» EXERCISE DATA:

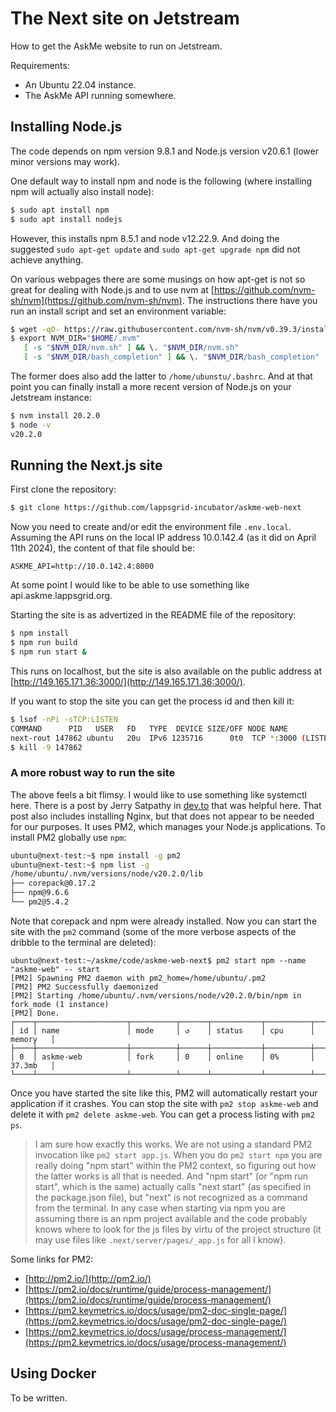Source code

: # The Next site on Jetstream

How to get the AskMe website to run on Jetstream.

Requirements:

- An Ubuntu 22.04 instance.
- The AskMe API running somewhere.


## Installing Node.js

The code depends on npm version 9.8.1 and Node.js version v20.6.1 (lower minor versions may work).

One default way to install npm and node is the following (where installing npm will actually also install node):

```bash
$ sudo apt install npm
$ sudo apt install nodejs
```

However, this installs npm 8.5.1 and node v12.22.9. And doing the suggested `sudo apt-get update` and `sudo apt-get upgrade npm` did not achieve anything.

On various webpages there are some musings on how apt-get is not so great for dealing with Node.js and to use nvm at [https://github.com/nvm-sh/nvm](https://github.com/nvm-sh/nvm). The instructions there have you run an install script and set an environment variable:

```bash
$ wget -qO- https://raw.githubusercontent.com/nvm-sh/nvm/v0.39.3/install.sh | bash
$ export NVM_DIR="$HOME/.nvm"
   [ -s "$NVM_DIR/nvm.sh" ] && \. "$NVM_DIR/nvm.sh"
   [ -s "$NVM_DIR/bash_completion" ] && \. "$NVM_DIR/bash_completion"
```

The former does also add the latter to `/home/ubunstu/.bashrc`. And at that point you can finally install a more recent version of Node.js on your Jetstream instance:

```bash
$ nvm install 20.2.0
$ node -v
v20.2.0
```


## Running the Next.js site

First clone the repository:

```bash
$ git clone https://github.com/lappsgrid-incubator/askme-web-next
```

Now you need to create and/or edit the environment file `.env.local`. Assuming the API runs on the local IP address 10.0.142.4 (as it did on April 11th 2024), the content of that file should be:

```
ASKME_API=http://10.0.142.4:8000
```

At some point I would like to be able to use something like api.askme.lappsgrid.org.

Starting the site is as advertized in the README file of the repository:

```bash
$ npm install
$ npm run build
$ npm run start &
```

This runs on localhost, but the site is also available on the public address at [http://149.165.171.36:3000/](http://149.165.171.36:3000/).

If you want to stop the site you can get the process id and then kill it:

```bash
$ lsof -nPi -sTCP:LISTEN
COMMAND      PID   USER   FD   TYPE  DEVICE SIZE/OFF NODE NAME
next-rout 147862 ubuntu   20u  IPv6 1235716      0t0  TCP *:3000 (LISTEN)
$ kill -9 147862
```


### A more robust way to run the site

The above feels a bit flimsy. I would like to use something like systemctl here. There is a post by Jerry Satpathy in [dev.to](https://dev.to/j3rry320/deploy-your-nextjs-app-like-a-pro-a-step-by-step-guide-using-nginx-pm2-certbot-and-git-on-your-linux-server-3286) that was helpful here. That post also includes installing Nginx, but that does not appear to be needed for our purposes. It uses PM2, which manages your Node.js applications. To install PM2 globally use `npm`:

```bash
ubuntu@next-test:~$ npm install -g pm2
ubuntu@next-test:~$ npm list -g
/home/ubuntu/.nvm/versions/node/v20.2.0/lib
├── corepack@0.17.2
├── npm@9.6.6
└── pm2@5.4.2
```

Note that corepack and npm were already installed. Now you can start the site with the `pm2` command (some of the more verbose aspects of the dribble to the terminal are deleted):

```
ubuntu@next-test:~/askme/code/askme-web-next$ pm2 start npm --name "askme-web" -- start
[PM2] Spawning PM2 daemon with pm2_home=/home/ubuntu/.pm2
[PM2] PM2 Successfully daemonized
[PM2] Starting /home/ubuntu/.nvm/versions/node/v20.2.0/bin/npm in fork_mode (1 instance)
[PM2] Done.
┌────┬────────────────────┬──────────┬──────┬───────────┬──────────┬──────────┐
│ id │ name               │ mode     │ ↺    │ status    │ cpu      │ memory   │
├────┼────────────────────┼──────────┼──────┼───────────┼──────────┼──────────┤
│ 0  │ askme-web          │ fork     │ 0    │ online    │ 0%       │ 37.3mb   │
└────┴────────────────────┴──────────┴──────┴───────────┴──────────┴──────────┘
```

Once you have started the site like this, PM2 will automatically restart your application if it crashes. You can stop the site with `pm2 stop askme-web` and delete it with `pm2 delete askme-web`. You can get a process listing with `pm2 ps`.

> I am sure how exactly this works. We are not using a standard PM2 invocation like `pm2 start app.js`. When you do `pm2 start npm` you are really doing "npm start" within the PM2 context, so figuring out how the latter works is all that is needed. And "npm start" (or "npm run start", which is the same) actually calls "next start" (as specified in the package.json file), but "next" is not recognized as a command from the terminal. In any case when starting via npm you are assuming there is an npm project available and the code probably knows where to look for the js files by virtu of the project structure (it may use files like `.next/server/pages/_app.js` for all I know).

Some links for PM2:

- [http://pm2.io/](http://pm2.io/)
- [https://pm2.io/docs/runtime/guide/process-management/](https://pm2.io/docs/runtime/guide/process-management/)
- [https://pm2.keymetrics.io/docs/usage/pm2-doc-single-page/](https://pm2.keymetrics.io/docs/usage/pm2-doc-single-page/)
- [https://pm2.keymetrics.io/docs/usage/process-management/](https://pm2.keymetrics.io/docs/usage/process-management/)


## Using Docker

To be written.
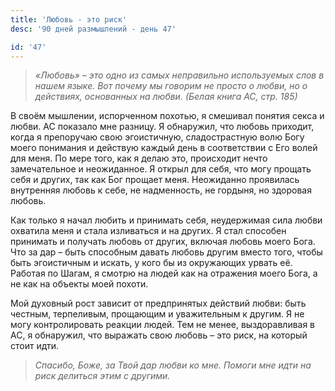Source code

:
```yaml
---
title: 'Любовь - это риск'
desc: '90 дней размышлений - день 47'

id: '47'
---
```


> _«Любовь» – это одно из самых неправильно используемых слов в нашем языке.
> Вот почему мы говорим не просто о любви, но о действиях, основанных на
> любви._ _(Белая книга АС, стр. 185)_

В своём мышлении, испорченном похотью, я смешивал понятия секса и любви. АС
показало мне разницу. Я обнаружил, что любовь приходит, когда я препоручаю
свою эгоистичную, сладострастную волю Богу моего понимания и действую каждый
день в соответствии с Его волей для меня. По мере того, как я делаю это,
происходит нечто замечательное и неожиданное. Я открыл для себя, что могу
прощать себя и других, так как Бог прощает меня. Неожиданно проявилась
внутренняя любовь к себе, не надменность, не гордыня, но здоровая любовь.

Как только я начал любить и принимать себя, неудержимая сила любви охватила
меня и стала изливаться и на других. Я стал способен принимать и получать
любовь от других, включая любовь моего Бога. Что за дар – быть способным
давать любовь другим вместо того, чтобы быть эгоистичным и искать, у кого бы
из окружающих урвать её. Работая по Шагам, я смотрю на людей как на отражения
моего Бога, а не как на объекты моей похоти.

Мой духовный рост зависит от предпринятых действий любви: быть честным,
терпеливым, прощающим и уважительным к другим. Я не могу контролировать
реакции людей. Тем не менее, выздоравливая в АС, я обнаружил, что выражать
свою любовь – это риск, на который стоит идти.

> _Спасибо, Боже, за Твой дар любви ко мне. Помоги мне идти на риск делиться
> этим с другими._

» WHAT IS REQUIRED: If a record holds a picture, leave the picture out and copy everything else exactly.

» COMPLETED EXERCISE:
Source code

: # The Next site on Jetstream

How to get the AskMe website to run on Jetstream.

Requirements:

- An Ubuntu 22.04 instance.
- The AskMe API running somewhere.


## Installing Node.js

The code depends on npm version 9.8.1 and Node.js version v20.6.1 (lower minor versions may work).

One default way to install npm and node is the following (where installing npm will actually also install node):

```bash
$ sudo apt install npm
$ sudo apt install nodejs
```

However, this installs npm 8.5.1 and node v12.22.9. And doing the suggested `sudo apt-get update` and `sudo apt-get upgrade npm` did not achieve anything.

On various webpages there are some musings on how apt-get is not so great for dealing with Node.js and to use nvm at [https://github.com/nvm-sh/nvm](https://github.com/nvm-sh/nvm). The instructions there have you run an install script and set an environment variable:

```bash
$ wget -qO- https://raw.githubusercontent.com/nvm-sh/nvm/v0.39.3/install.sh | bash
$ export NVM_DIR="$HOME/.nvm"
   [ -s "$NVM_DIR/nvm.sh" ] && \. "$NVM_DIR/nvm.sh"
   [ -s "$NVM_DIR/bash_completion" ] && \. "$NVM_DIR/bash_completion"
```

The former does also add the latter to `/home/ubunstu/.bashrc`. And at that point you can finally install a more recent version of Node.js on your Jetstream instance:

```bash
$ nvm install 20.2.0
$ node -v
v20.2.0
```


## Running the Next.js site

First clone the repository:

```bash
$ git clone https://github.com/lappsgrid-incubator/askme-web-next
```

Now you need to create and/or edit the environment file `.env.local`. Assuming the API runs on the local IP address 10.0.142.4 (as it did on April 11th 2024), the content of that file should be:

```
ASKME_API=http://10.0.142.4:8000
```

At some point I would like to be able to use something like api.askme.lappsgrid.org.

Starting the site is as advertized in the README file of the repository:

```bash
$ npm install
$ npm run build
$ npm run start &
```

This runs on localhost, but the site is also available on the public address at [http://149.165.171.36:3000/](http://149.165.171.36:3000/).

If you want to stop the site you can get the process id and then kill it:

```bash
$ lsof -nPi -sTCP:LISTEN
COMMAND      PID   USER   FD   TYPE  DEVICE SIZE/OFF NODE NAME
next-rout 147862 ubuntu   20u  IPv6 1235716      0t0  TCP *:3000 (LISTEN)
$ kill -9 147862
```


### A more robust way to run the site

The above feels a bit flimsy. I would like to use something like systemctl here. There is a post by Jerry Satpathy in [dev.to](https://dev.to/j3rry320/deploy-your-nextjs-app-like-a-pro-a-step-by-step-guide-using-nginx-pm2-certbot-and-git-on-your-linux-server-3286) that was helpful here. That post also includes installing Nginx, but that does not appear to be needed for our purposes. It uses PM2, which manages your Node.js applications. To install PM2 globally use `npm`:

```bash
ubuntu@next-test:~$ npm install -g pm2
ubuntu@next-test:~$ npm list -g
/home/ubuntu/.nvm/versions/node/v20.2.0/lib
├── corepack@0.17.2
├── npm@9.6.6
└── pm2@5.4.2
```

Note that corepack and npm were already installed. Now you can start the site with the `pm2` command (some of the more verbose aspects of the dribble to the terminal are deleted):

```
ubuntu@next-test:~/askme/code/askme-web-next$ pm2 start npm --name "askme-web" -- start
[PM2] Spawning PM2 daemon with pm2_home=/home/ubuntu/.pm2
[PM2] PM2 Successfully daemonized
[PM2] Starting /home/ubuntu/.nvm/versions/node/v20.2.0/bin/npm in fork_mode (1 instance)
[PM2] Done.
┌────┬────────────────────┬──────────┬──────┬───────────┬──────────┬──────────┐
│ id │ name               │ mode     │ ↺    │ status    │ cpu      │ memory   │
├────┼────────────────────┼──────────┼──────┼───────────┼──────────┼──────────┤
│ 0  │ askme-web          │ fork     │ 0    │ online    │ 0%       │ 37.3mb   │
└────┴────────────────────┴──────────┴──────┴───────────┴──────────┴──────────┘
```

Once you have started the site like this, PM2 will automatically restart your application if it crashes. You can stop the site with `pm2 stop askme-web` and delete it with `pm2 delete askme-web`. You can get a process listing with `pm2 ps`.

> I am sure how exactly this works. We are not using a standard PM2 invocation like `pm2 start app.js`. When you do `pm2 start npm` you are really doing "npm start" within the PM2 context, so figuring out how the latter works is all that is needed. And "npm start" (or "npm run start", which is the same) actually calls "next start" (as specified in the package.json file), but "next" is not recognized as a command from the terminal. In any case when starting via npm you are assuming there is an npm project available and the code probably knows where to look for the js files by virtu of the project structure (it may use files like `.next/server/pages/_app.js` for all I know).

Some links for PM2:

- [http://pm2.io/](http://pm2.io/)
- [https://pm2.io/docs/runtime/guide/process-management/](https://pm2.io/docs/runtime/guide/process-management/)
- [https://pm2.keymetrics.io/docs/usage/pm2-doc-single-page/](https://pm2.keymetrics.io/docs/usage/pm2-doc-single-page/)
- [https://pm2.keymetrics.io/docs/usage/process-management/](https://pm2.keymetrics.io/docs/usage/process-management/)


## Using Docker

To be written.
Source code

:
```yaml
---
title: 'Любовь - это риск'
desc: '90 дней размышлений - день 47'

id: '47'
---
```


> _«Любовь» – это одно из самых неправильно используемых слов в нашем языке.
> Вот почему мы говорим не просто о любви, но о действиях, основанных на
> любви._ _(Белая книга АС, стр. 185)_

В своём мышлении, испорченном похотью, я смешивал понятия секса и любви. АС
показало мне разницу. Я обнаружил, что любовь приходит, когда я препоручаю
свою эгоистичную, сладострастную волю Богу моего понимания и действую каждый
день в соответствии с Его волей для меня. По мере того, как я делаю это,
происходит нечто замечательное и неожиданное. Я открыл для себя, что могу
прощать себя и других, так как Бог прощает меня. Неожиданно проявилась
внутренняя любовь к себе, не надменность, не гордыня, но здоровая любовь.

Как только я начал любить и принимать себя, неудержимая сила любви охватила
меня и стала изливаться и на других. Я стал способен принимать и получать
любовь от других, включая любовь моего Бога. Что за дар – быть способным
давать любовь другим вместо того, чтобы быть эгоистичным и искать, у кого бы
из окружающих урвать её. Работая по Шагам, я смотрю на людей как на отражения
моего Бога, а не как на объекты моей похоти.

Мой духовный рост зависит от предпринятых действий любви: быть честным,
терпеливым, прощающим и уважительным к другим. Я не могу контролировать
реакции людей. Тем не менее, выздоравливая в АС, я обнаружил, что выражать
свою любовь – это риск, на который стоит идти.

> _Спасибо, Боже, за Твой дар любви ко мне. Помоги мне идти на риск делиться
> этим с другими._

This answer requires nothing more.